The framing within strategy narrative that enables resonance for different individuals and groups in pluralistic organizational settings has been explored but without fully examining how tension is ameliorated over time (Abdallah and Langley, 2014; Brown et al., 2012; Sillince et al., 2012; Vaara et al., 2016). We also lack understanding of how narratives embedded in policy but in conflict with organizational narratives are mobilized (Morrell, 2006; Mosiander et al., 2016).
The strategy narrative of the university
We argue that examining the “narrative of the university” provides insight into the ways organizational stakeholders create “a discourse of direction” central to strategy narrative, and it is the “telling” of this narrative that influences strategic choice and action (Barry and Elmes, 1997: 432). Conceiving strategy narrative in this way allows for investigation of a much broader constituency involved in strategic practice (common in pluralistic settings), as well as the influence of societal narratives on the organization and the development of strategy over time.
The narrative of the university has been influenced by various approaches over a century (Martin, 2012). Our argument is that competition between the narrative of the traditional university and a strongly policy-driven narrative of the enterprise university reflects competing visions of the true purpose of the university (Barnett, 2011; Kerr, 1963). The traditional university narrative is an amalgam of two broad historical visions: the elite university based on a collegiate structure, providing education for an elite and later the professions, and the research university, with a stronger focus on research (Martin, 2012). The enterprise university narrative is based on the vision of the university as serving the needs of the new knowledge economy (Barnett, 2011), fulfilling this purpose by being more like a business (Clarke, 2004). Each are underscored with idealized features (Martin, 2012). We now examine the interplay of narrative in a comparative case study of the development of strategy in a HE setting.

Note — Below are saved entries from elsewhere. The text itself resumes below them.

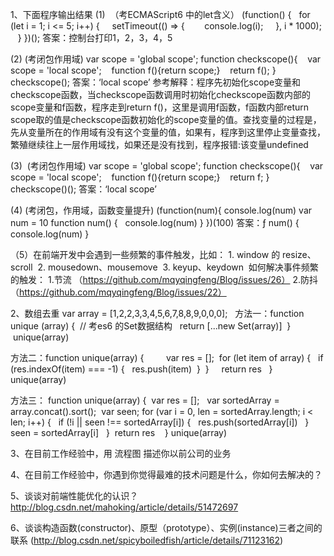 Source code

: 1、下面程序输出结果
(1)  （考ECMAScript6 中的let含义）
(function() {
   for (let i = 1; i <= 5; i++) {
     setTimeout(() => {
        console.log(i);
     }, i * 1000);
    }
 })(); 
答案：控制台打印1，2，3，4，5


(2) (考闭包作用域)
var scope = 'global scope';
function checkscope(){
    var scope = 'local scope';
    function f(){return scope;}
    return f();
}
checkscope();
答案：‘local scope’
参考解释：程序先初始化scope变量和checkscope函数，当checkscope函数调用时初始化checkscope函数内部的scope变量和f函数，程序走到return f()，这里是调用f函数，f函数内部return scope取的值是checkscope函数初始化的scope变量的值。查找变量的过程是，先从变量所在的作用域有没有这个变量的值，如果有，程序到这里停止变量查找，繁殖继续往上一层作用域找，如果还是没有找到，程序报错:该变量undefined

(3)  (考闭包作用域)
var scope = 'global scope';
function checkscope(){
    var scope = 'local scope';
    function f(){return scope;}
    return f;
}
checkscope()();
答案：‘local scope’

(4) (考闭包，作用域，函数变量提升)
(function(num){
	console.log(num)
	var num = 10
	function num() {
	   console.log(num)
	}
})(100)
答案：ƒ num() {
		console.log(num)
	}



（5）在前端开发中会遇到一些频繁的事件触发，比如：
	1.	window 的 resize、scroll 
	2.	mousedown、mousemove 
	3.	keyup、keydown 
如何解决事件频繁的触发：
1.节流 （https://github.com/mqyqingfeng/Blog/issues/26）
2.防抖（https://github.com/mqyqingfeng/Blog/issues/22）

2、数组去重 var array = [1,2,2,3,3,4,5,6,7,8,8,9,0,0,0];  
方法一：function unique (array) { 
		// 考es6 的Set数据结构
 		return [...new Set(array)] 
      } 	  unique(array)

方法二：function unique(array) { 
    	   	var res = []; 
		for (let item of array) {
 			if (res.indexOf(item) === -1) {
 				res.push(item) 
			} 
		}
    		return res
        } 	  
       unique(array)

方法三： function unique(array) { 
		var res = [];
 		var sortedArray = array.concat().sort(); 
		var seen;
		for (var i = 0, len = sortedArray.length; i < len; i++) {
 			if (!i || seen !== sortedArray[i]) {
 				res.push(sortedArray[i])
 			} 
			seen = sortedArray[i]
 		} 		return res
         }
     unique(array)


3、在目前工作经验中，用 流程图 描述你以前公司的业务





4、在目前工作经验中，你遇到你觉得最难的技术问题是什么，你如何去解决的？







5、谈谈对前端性能优化的认识？
http://blog.csdn.net/mahoking/article/details/51472697


6、谈谈构造函数(constructor)、原型（prototype）、实例(instance)三者之间的联系
(http://blog.csdn.net/spicyboiledfish/article/details/71123162)



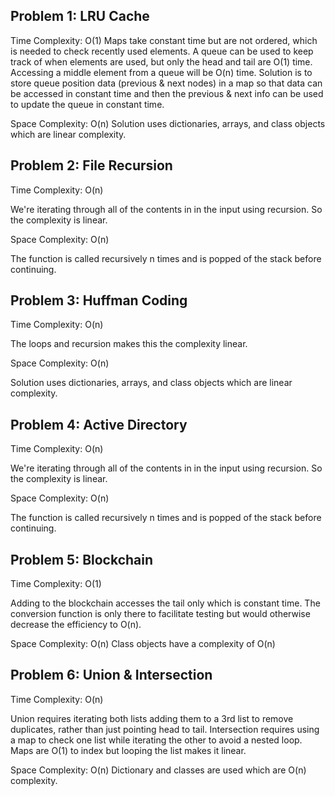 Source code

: Problem 1: LRU Cache
---------------------
Time Complexity: O(1)
Maps take constant time but are not ordered, which is needed to check recently used elements. 
A queue can be used to keep track of when elements are used, but only the head and tail are O(1) time.
Accessing a middle element from a queue will be O(n) time.
Solution is to store queue position data (previous & next nodes) in a map so that data can be 
accessed in constant time and then the previous & next info can be used to update the queue
in constant time.

Space Complexity: O(n)
Solution uses dictionaries, arrays, and class objects which are linear complexity.


Problem 2: File Recursion
-------------------------
Time Complexity: O(n)

We're iterating through all of the contents in in the input using recursion. So the complexity is linear.

Space Complexity: O(n)

The function is called recursively n times and is popped of the stack before continuing.


Problem 3: Huffman Coding 
-------------------------
Time Complexity: O(n)

The loops and recursion makes this the complexity linear.

Space Complexity: O(n)

Solution uses dictionaries, arrays, and class objects which are linear complexity.


Problem 4: Active Directory 
---------------------------
Time Complexity: O(n)

We're iterating through all of the contents in in the input using recursion. So the complexity is linear.

Space Complexity: O(n)

The function is called recursively n times and is popped of the stack before continuing.


Problem 5: Blockchain 
---------------------
Time Complexity: O(1)

Adding to the blockchain accesses the tail only which is constant time. The conversion function is only
there to facilitate testing but would otherwise decrease the efficiency to O(n).

Space Complexity: O(n)
Class objects have a complexity of O(n)


Problem 6: Union & Intersection 
-------------------------------
Time Complexity: O(n)

Union requires iterating both lists adding them to a 3rd list to remove duplicates, rather than 
just pointing head to tail. Intersection requires using a map to check one list while iterating
the other to avoid a nested loop. Maps are O(1) to index but looping the list makes it linear.

Space Complexity: O(n)
Dictionary and classes are used which are O(n) complexity. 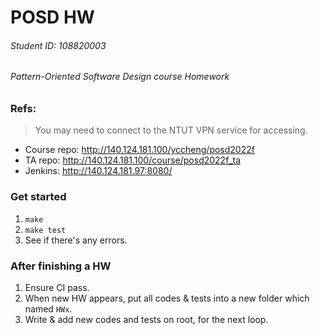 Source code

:  # POSD HW

 ###### Student ID: 108820003

 ###### Pattern-Oriented Software Design course Homework

 ### Refs:
 > You may need to connect to the NTUT VPN service for accessing.
 - Course repo: http://140.124.181.100/yccheng/posd2022f
 - TA repo: http://140.124.181.100/course/posd2022f_ta
 - Jenkins: http://140.124.181.97:8080/

 ### Get started

 1. `make`
 2. `make test`
 3. See if there's any errors.

 ### After finishing a HW

 1. Ensure CI pass.
 2. When new HW appears, put all codes & tests into a new folder which named `HWx`.
 3. Write & add new codes and tests on root, for the next loop.

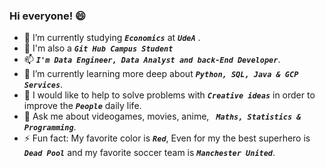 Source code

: ### Hi everyone! 😄

- 🔭 I’m currently studying  ***`Economics`*** at ***`UdeA`*** .
- 🚩 I'm also a  ***`Git Hub Campus Student`***
- 📫  ***`I'm Data Engineer, Data Analyst and back-End Developer`***.
- 🌱 I’m currently learning more deep about  ***`Python, SQL, Java & GCP Services`***.
- 👯 I would like to help to solve problems with  ***`Creative ideas`*** in order to improve the  ***`People`*** daily life.
- 💬 Ask me about videogames, movies, anime,  ***` Maths, Statistics & Programming`***.
- ⚡ Fun fact: My favorite color is ***`Red`***, Even for my the best superhero is ***`Dead Pool`*** and my favorite soccer team is ***`Manchester United`***.

<!--
**TeusM224/TeusM224** is a ✨ _special_ ✨ repository because its `README.md` (this file) appears on your GitHub profile.

Here are some ideas to get you started:

- 🔭 I’m currently working on ...
- 🌱 I’m currently learning ...
- 👯 I’m looking to collaborate on ...
- 🤔 I’m looking for help with ...
- 💬 Ask me about ...
- 📫 How to reach me: ...
- 😄 Pronouns: ...
- ⚡ Fun fact: ...
-->

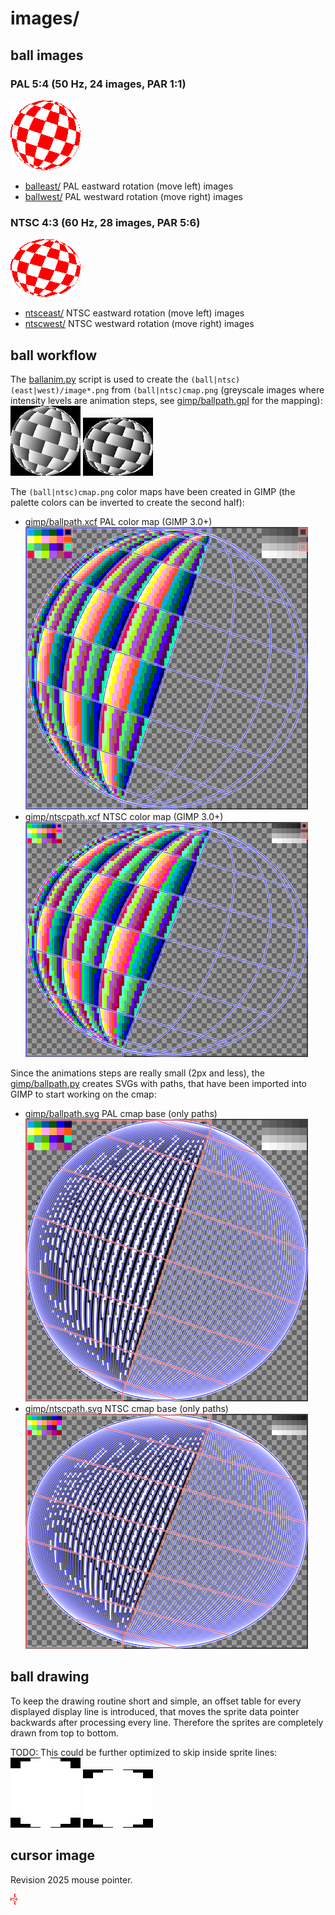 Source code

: # images/


## ball images

### PAL 5:4 (50 Hz, 24 images, PAR 1:1)

![PAL eastward rotation (move left)](doc/ballanim.webp)

- [balleast/](balleast/) PAL eastward rotation (move left) images
- [ballwest/](ballwest/) PAL westward rotation (move right) images

### NTSC 4:3 (60 Hz, 28 images, PAR 5:6)

![NTSC eastward rotation (move left)](doc/ntscanim.webp)

- [ntsceast/](ntsceast/) NTSC eastward rotation (move left) images
- [ntscwest/](ntscwest/) NTSC westward rotation (move right) images

## ball workflow

The [ballanim.py](ballanim.py) script is used to create the
`(ball|ntsc)(east|west)/image*.png` from `(ball|ntsc)cmap.png`
(greyscale images where intensity levels are animation steps,
 see [gimp/ballpath.gpl](gimp/ballpath.gpl) for the mapping):  
![PAL color map](ballcmap.png)
![NTSC color map](ntsccmap.png)

The `(ball|ntsc)cmap.png` color maps have been created in GIMP
(the palette colors can be inverted to create the second half):  
- [gimp/ballpath.xcf](gimp/ballpath.xcf) PAL color map (GIMP 3.0+)  
  ![PAL color map](doc/ballpath-xcf.png)
- [gimp/ntscpath.xcf](gimp/ntscpath.xcf) NTSC color map (GIMP 3.0+)  
  ![NTSC color map](doc/ntscpath-xcf.png)

Since the animations steps are really small (2px and less), the
[gimp/ballpath.py](gimp/ballpath.py) creates SVGs with paths,
that have been imported into GIMP to start working on the cmap:  
- [gimp/ballpath.svg](gimp/ballpath.svg) PAL cmap base (only paths)  
  ![PAL cmap base](doc/ballpath-svg.png)
- [gimp/ntscpath.svg](gimp/ntscpath.svg) NTSC cmap base (only paths)  
  ![NTSC color map](doc/ntscpath-svg.png)

## ball drawing

To keep the drawing routine short and simple, an offset table
for every displayed display line is introduced, that moves the
sprite data pointer backwards after processing every line.
Therefore the sprites are completely drawn from top to bottom.

TODO: This could be further optimized to skip inside sprite lines:  
![PAL ball sprite data](doc/ballskip.png)
![NTSC ball sprite data](doc/ntscskip.png)


## cursor image

Revision 2025 mouse pointer.

![cursor image](pointer.png)

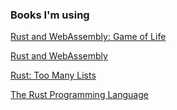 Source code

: ### Books I'm using

[Rust and WebAssembly: Game of Life](https://rustwasm.github.io/book/game-of-life/introduction.html#who-is-this-tutorial-for)

[Rust and WebAssembly](https://rustwasm.github.io/docs/book/)

[Rust: Too Many Lists](https://rust-unofficial.github.io/too-many-lists/)

[The Rust Programming Language](https://doc.rust-lang.org/book/ch01-01-installation.html)

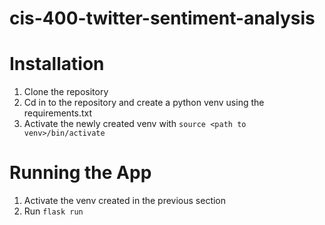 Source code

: # cis-400-twitter-sentiment-analysis
# Installation
1. Clone the repository
2. Cd in to the repository and create a python venv using the requirements.txt
3. Activate the newly created venv with `source <path to venv>/bin/activate`

# Running the App
1. Activate the venv created in the previous section
2. Run `flask run`
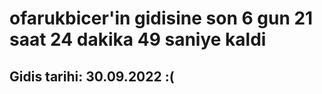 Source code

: # ofarukbicer'in gidisine son 6 gun 21 saat 24 dakika 49 saniye kaldi

## Gidis tarihi: 30.09.2022 :(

Research design and method
Research design
Our inductive approach focused on generating theoretical insights. The research design is based on the theory of texts “in dialogue” (Keenoy and Oswick, 2003: 138) in which social and historical relations are embedded (Fairclough, 1992), so-called intertextuality (Kristeva, 1980). We seek to identify the themes that link texts and thereby constitute the particular dialogue of strategy at an organizational level in narrative (Boje, 2008 Keenoy and Oswick, 2003). Thus, our longitudinal study is designed to examine text across different levels (macro, meso, and micro) and the links between them, over a period of 20 years. Our unit of analysis is the organizational strategy expressed as “the narrative of the university” (Figure 1). Organizational strategy is embedded in and draws from the historically constituted narratives over time (e.g. those found in policy documents that in turn are the “outcome” of a policy process) and in the rhetorical “speech acts” of key narrators of strategy (e.g. those found in corporate documents and among organizational actors) (Vaara, 2010). Within HE, the “narrative of the university” provides insight into the organization’s strategy as the on-going “stabilized” narrative made in exchange between narrators and their different accounts. To this end, we reviewed policy and corporate documents, carried out interviews in the two universities and wider policy nexus, reflecting on strategy narratives over time and accounting for the polyphony of organization in our selection of empirical material (Figure 1).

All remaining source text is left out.